L’affaire a démarré début avril ; Dans le cadre de la semaine du théâtre étudiant, une vingtaine d’étudiants, de toutes spécialités et tous niveaux, ont donné quatre lectures publiques au théâtre Toujours à l’horizon, situé à la Rochelle. Auparavant ils avaient participé à un atelier d’écriture, animé par l’écrivain québécois Éric Noël, et écrit une pièce «Le rôle des vos enfants dans la reprise économique mondiale». Cette pièce, à visée humoristique, veut dénoncer des dérives de la mondialisation et de la folle finance. Elle met en scène une multinationale, Goldberg and Co, qui mise sur des nouveaux-nés. Une fois adultes, ces derniers doivent rapporter à leurs parents et à des investisseurs. Les Goldberg sont des calculateurs, obsédés par l’argent et leurs personnages diffèrent peu des portraits de juifs peu flatteurs dressés autrefois. Un peu plus loin dans la pièce, interviennent un cuisiner nazi - caché dans un bordel- et deux juifs religieux Cohen 1 et Cohen 2, décrits comme chasseurs de nazis. «Pourquoi cette obsession, il faut savoir pardonner» lance un comédien aux deux juifs. Il sort alors une liasse de billets et la leur remet. Fin de la traque de nazis: un des juifs, ainsi acheté, finit même par serrer la main du cuisinier.

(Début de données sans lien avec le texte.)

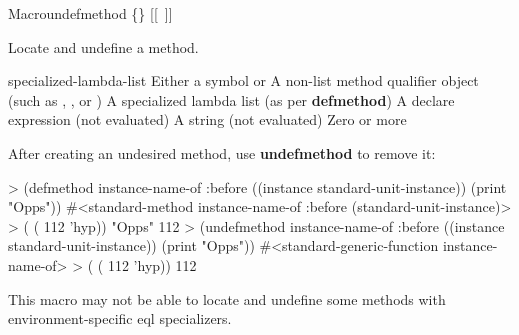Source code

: \documentclass[10pt,twoside,english,pdftex]{article}
\begin{document}
\begin{functiondoc}{Macro}{undefmethod}{
    \{\}\superstar{}  
    \mbox{[[\superstar{} \vbar{} ]]}
    \superstar}
%
%
%
  
\fnsyntax

\fnpurpose Locate and undefine a method.

\fnpackage {}

\fnmodule {}

\fnargs
\begin{args}{specialized-lambda-list}
 Either a symbol or 
 A non-list method qualifier object (such as
, , or )
 A specialized lambda list (as per
\textbf{defmethod}) 
\arg[declarations] A declare expression (not evaluated)
\arg[documentation] A string (not evaluated)
\arg[forms] Zero or more 
\end{args}

\fnexample
{}%
%
After creating an undesired method, use \textbf{undefmethod} to remove it:
%
\W\supp
\begin{example}
> (defmethod instance-name-of :before ((instance standard-unit-instance))
     (print "Opps"))
#<standard-method instance-name-of :before (standard-unit-instance)>
> ( ( 112 'hyp))
"Opps" 
112
> (undefmethod instance-name-of :before ((instance standard-unit-instance))
     (print "Opps"))
#<standard-generic-function instance-name-of>
> ( ( 112 'hyp))
112
\end{example}

\fnnote This macro may not be able to locate and undefine some methods with
environment-specific eql specializers.

\end{functiondoc}

\end{document}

Les 3,4,5 et 6 avril, devant environ 500 spectateurs, la lecture de la pièce - qui ne tourne pas uniquement autour des juifs- n’a pas créé de remous. Mais un maître de conférence en Biochimie, Michel Goldberg- cela ne s’invente pas- a fini par dénoncer les stéréotypes antisémites véhiculés par le texte.
«Je suis pour la liberté d’expression, surtout à l’université» explique-t-il «mais en écoutant le texte, j’ai été mal à l’aise. Si humour il y avait, il n’était pas au service d’une quelconque liberté de penser: il remuait des vieilles idées reçues sur les juifs et la cupidité».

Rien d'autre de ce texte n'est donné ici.